Problem statement: If an entry holds a picture, drop the picture but restate the entry word for word.

Available data:

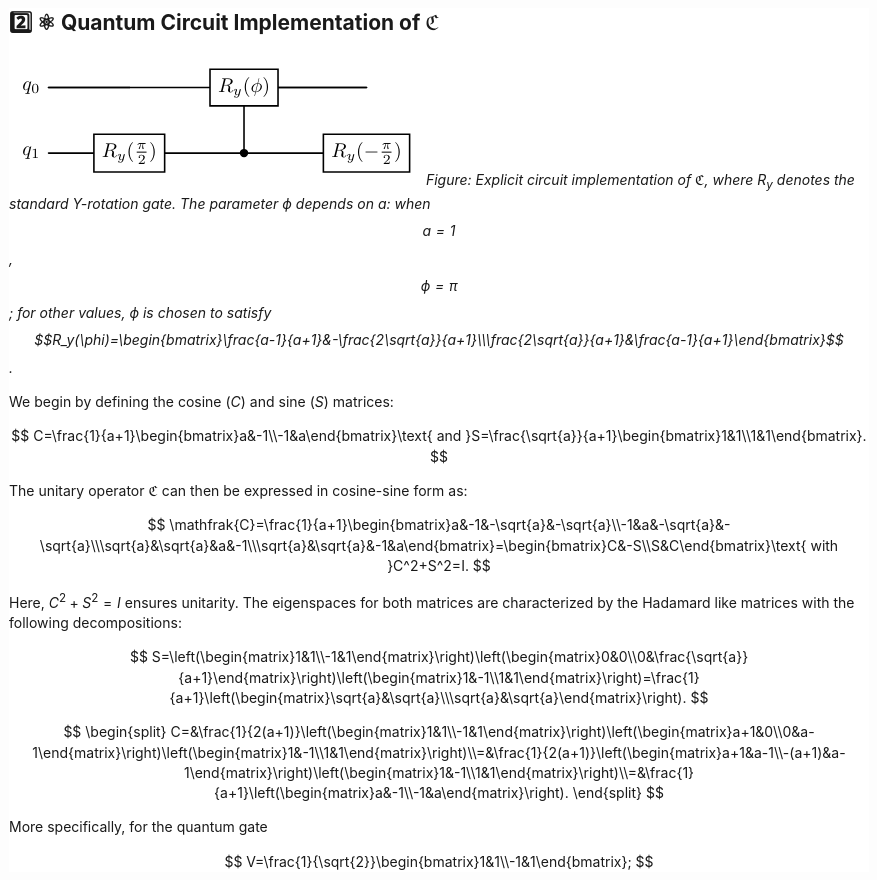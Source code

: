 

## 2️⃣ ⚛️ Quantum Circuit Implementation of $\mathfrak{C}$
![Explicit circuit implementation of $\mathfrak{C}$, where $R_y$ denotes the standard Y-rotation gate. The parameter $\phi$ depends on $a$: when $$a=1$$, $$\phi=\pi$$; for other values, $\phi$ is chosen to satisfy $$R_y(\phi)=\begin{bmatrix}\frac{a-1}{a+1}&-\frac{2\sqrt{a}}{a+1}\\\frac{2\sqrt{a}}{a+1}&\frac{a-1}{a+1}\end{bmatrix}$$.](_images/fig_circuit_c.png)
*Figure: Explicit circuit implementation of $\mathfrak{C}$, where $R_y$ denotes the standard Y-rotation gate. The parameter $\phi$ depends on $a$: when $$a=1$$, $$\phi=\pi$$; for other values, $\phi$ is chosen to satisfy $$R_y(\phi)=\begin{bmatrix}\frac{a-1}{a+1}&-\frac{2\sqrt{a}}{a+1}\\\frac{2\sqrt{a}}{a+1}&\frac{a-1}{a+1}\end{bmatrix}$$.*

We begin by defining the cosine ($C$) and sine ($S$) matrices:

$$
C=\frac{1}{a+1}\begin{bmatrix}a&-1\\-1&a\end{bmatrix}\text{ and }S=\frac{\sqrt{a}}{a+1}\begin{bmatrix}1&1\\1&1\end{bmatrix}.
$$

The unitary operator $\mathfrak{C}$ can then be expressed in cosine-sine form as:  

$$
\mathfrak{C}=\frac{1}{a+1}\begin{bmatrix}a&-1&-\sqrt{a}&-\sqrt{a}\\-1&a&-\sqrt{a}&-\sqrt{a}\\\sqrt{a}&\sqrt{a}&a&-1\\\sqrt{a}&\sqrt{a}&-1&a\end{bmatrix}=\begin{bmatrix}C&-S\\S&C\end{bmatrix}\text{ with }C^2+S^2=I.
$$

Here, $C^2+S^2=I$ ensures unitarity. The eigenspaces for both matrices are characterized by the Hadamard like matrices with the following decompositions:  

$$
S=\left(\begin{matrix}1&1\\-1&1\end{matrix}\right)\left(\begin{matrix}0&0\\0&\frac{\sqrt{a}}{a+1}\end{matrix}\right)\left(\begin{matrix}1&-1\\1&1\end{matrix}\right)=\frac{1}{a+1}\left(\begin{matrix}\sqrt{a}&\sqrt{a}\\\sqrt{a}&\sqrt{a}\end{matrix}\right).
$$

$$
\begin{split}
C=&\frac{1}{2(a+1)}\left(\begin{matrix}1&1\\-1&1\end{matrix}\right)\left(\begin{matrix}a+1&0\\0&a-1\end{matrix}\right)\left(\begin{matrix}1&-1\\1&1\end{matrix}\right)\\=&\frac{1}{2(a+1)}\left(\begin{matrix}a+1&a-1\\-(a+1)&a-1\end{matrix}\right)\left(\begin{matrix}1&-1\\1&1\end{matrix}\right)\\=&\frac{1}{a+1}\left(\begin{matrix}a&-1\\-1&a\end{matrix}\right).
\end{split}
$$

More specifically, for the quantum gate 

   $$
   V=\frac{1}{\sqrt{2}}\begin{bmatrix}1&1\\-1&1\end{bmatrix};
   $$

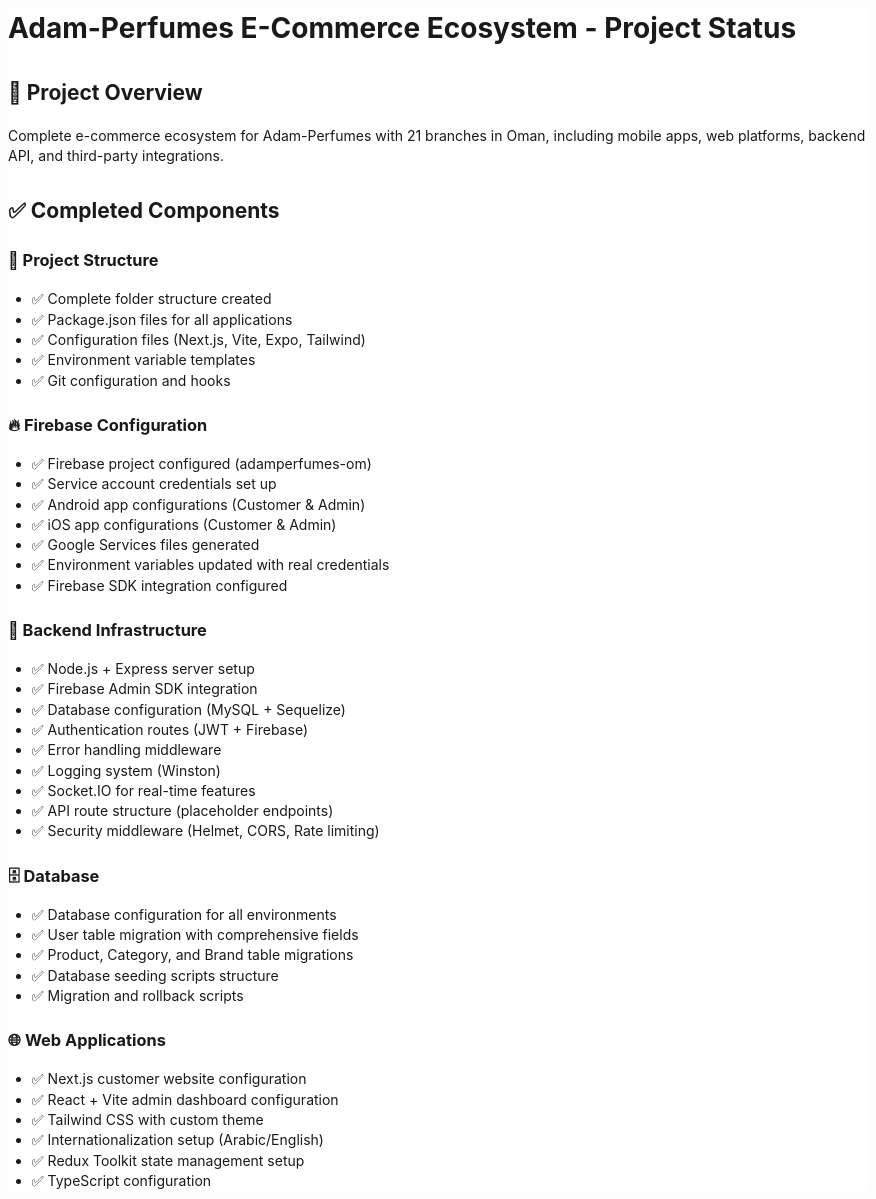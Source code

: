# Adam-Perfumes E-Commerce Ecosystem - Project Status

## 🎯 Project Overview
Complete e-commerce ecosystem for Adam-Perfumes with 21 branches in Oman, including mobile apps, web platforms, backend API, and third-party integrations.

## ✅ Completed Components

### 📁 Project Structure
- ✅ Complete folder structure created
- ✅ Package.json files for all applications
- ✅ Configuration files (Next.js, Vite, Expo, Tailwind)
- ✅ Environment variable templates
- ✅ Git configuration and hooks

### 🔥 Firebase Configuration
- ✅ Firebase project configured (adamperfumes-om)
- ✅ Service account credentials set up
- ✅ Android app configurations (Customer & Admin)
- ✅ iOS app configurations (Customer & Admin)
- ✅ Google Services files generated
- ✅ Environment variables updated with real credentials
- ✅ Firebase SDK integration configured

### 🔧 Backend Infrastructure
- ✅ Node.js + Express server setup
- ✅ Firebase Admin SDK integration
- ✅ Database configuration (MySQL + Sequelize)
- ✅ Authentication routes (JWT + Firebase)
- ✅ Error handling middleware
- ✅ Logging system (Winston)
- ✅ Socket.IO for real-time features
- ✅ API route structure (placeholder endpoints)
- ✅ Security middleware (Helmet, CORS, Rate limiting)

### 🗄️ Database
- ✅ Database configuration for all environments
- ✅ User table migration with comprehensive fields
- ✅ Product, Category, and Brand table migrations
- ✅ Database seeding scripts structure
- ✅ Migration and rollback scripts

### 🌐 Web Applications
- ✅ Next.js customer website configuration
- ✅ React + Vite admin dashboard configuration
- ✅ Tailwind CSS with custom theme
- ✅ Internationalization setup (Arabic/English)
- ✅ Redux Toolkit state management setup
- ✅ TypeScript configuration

Result:
Source code

: 

## 2️⃣ ⚛️ Quantum Circuit Implementation of $\mathfrak{C}$
![Explicit circuit implementation of $\mathfrak{C}$, where $R_y$ denotes the standard Y-rotation gate. The parameter $\phi$ depends on $a$: when $$a=1$$, $$\phi=\pi$$; for other values, $\phi$ is chosen to satisfy $$R_y(\phi)=\begin{bmatrix}\frac{a-1}{a+1}&-\frac{2\sqrt{a}}{a+1}\\\frac{2\sqrt{a}}{a+1}&\frac{a-1}{a+1}\end{bmatrix}$$.](_images/fig_circuit_c.png)
*Figure: Explicit circuit implementation of $\mathfrak{C}$, where $R_y$ denotes the standard Y-rotation gate. The parameter $\phi$ depends on $a$: when $$a=1$$, $$\phi=\pi$$; for other values, $\phi$ is chosen to satisfy $$R_y(\phi)=\begin{bmatrix}\frac{a-1}{a+1}&-\frac{2\sqrt{a}}{a+1}\\\frac{2\sqrt{a}}{a+1}&\frac{a-1}{a+1}\end{bmatrix}$$.*

We begin by defining the cosine ($C$) and sine ($S$) matrices:

$$
C=\frac{1}{a+1}\begin{bmatrix}a&-1\\-1&a\end{bmatrix}\text{ and }S=\frac{\sqrt{a}}{a+1}\begin{bmatrix}1&1\\1&1\end{bmatrix}.
$$

The unitary operator $\mathfrak{C}$ can then be expressed in cosine-sine form as:  

$$
\mathfrak{C}=\frac{1}{a+1}\begin{bmatrix}a&-1&-\sqrt{a}&-\sqrt{a}\\-1&a&-\sqrt{a}&-\sqrt{a}\\\sqrt{a}&\sqrt{a}&a&-1\\\sqrt{a}&\sqrt{a}&-1&a\end{bmatrix}=\begin{bmatrix}C&-S\\S&C\end{bmatrix}\text{ with }C^2+S^2=I.
$$

Here, $C^2+S^2=I$ ensures unitarity. The eigenspaces for both matrices are characterized by the Hadamard like matrices with the following decompositions:  

$$
S=\left(\begin{matrix}1&1\\-1&1\end{matrix}\right)\left(\begin{matrix}0&0\\0&\frac{\sqrt{a}}{a+1}\end{matrix}\right)\left(\begin{matrix}1&-1\\1&1\end{matrix}\right)=\frac{1}{a+1}\left(\begin{matrix}\sqrt{a}&\sqrt{a}\\\sqrt{a}&\sqrt{a}\end{matrix}\right).
$$

$$
\begin{split}
C=&\frac{1}{2(a+1)}\left(\begin{matrix}1&1\\-1&1\end{matrix}\right)\left(\begin{matrix}a+1&0\\0&a-1\end{matrix}\right)\left(\begin{matrix}1&-1\\1&1\end{matrix}\right)\\=&\frac{1}{2(a+1)}\left(\begin{matrix}a+1&a-1\\-(a+1)&a-1\end{matrix}\right)\left(\begin{matrix}1&-1\\1&1\end{matrix}\right)\\=&\frac{1}{a+1}\left(\begin{matrix}a&-1\\-1&a\end{matrix}\right).
\end{split}
$$

More specifically, for the quantum gate 

   $$
   V=\frac{1}{\sqrt{2}}\begin{bmatrix}1&1\\-1&1\end{bmatrix};
   $$

Source code

:# Adam-Perfumes E-Commerce Ecosystem - Project Status

## 🎯 Project Overview
Complete e-commerce ecosystem for Adam-Perfumes with 21 branches in Oman, including mobile apps, web platforms, backend API, and third-party integrations.

## ✅ Completed Components

### 📁 Project Structure
- ✅ Complete folder structure created
- ✅ Package.json files for all applications
- ✅ Configuration files (Next.js, Vite, Expo, Tailwind)
- ✅ Environment variable templates
- ✅ Git configuration and hooks

### 🔥 Firebase Configuration
- ✅ Firebase project configured (adamperfumes-om)
- ✅ Service account credentials set up
- ✅ Android app configurations (Customer & Admin)
- ✅ iOS app configurations (Customer & Admin)
- ✅ Google Services files generated
- ✅ Environment variables updated with real credentials
- ✅ Firebase SDK integration configured

### 🔧 Backend Infrastructure
- ✅ Node.js + Express server setup
- ✅ Firebase Admin SDK integration
- ✅ Database configuration (MySQL + Sequelize)
- ✅ Authentication routes (JWT + Firebase)
- ✅ Error handling middleware
- ✅ Logging system (Winston)
- ✅ Socket.IO for real-time features
- ✅ API route structure (placeholder endpoints)
- ✅ Security middleware (Helmet, CORS, Rate limiting)

### 🗄️ Database
- ✅ Database configuration for all environments
- ✅ User table migration with comprehensive fields
- ✅ Product, Category, and Brand table migrations
- ✅ Database seeding scripts structure
- ✅ Migration and rollback scripts

### 🌐 Web Applications
- ✅ Next.js customer website configuration
- ✅ React + Vite admin dashboard configuration
- ✅ Tailwind CSS with custom theme
- ✅ Internationalization setup (Arabic/English)
- ✅ Redux Toolkit state management setup
- ✅ TypeScript configuration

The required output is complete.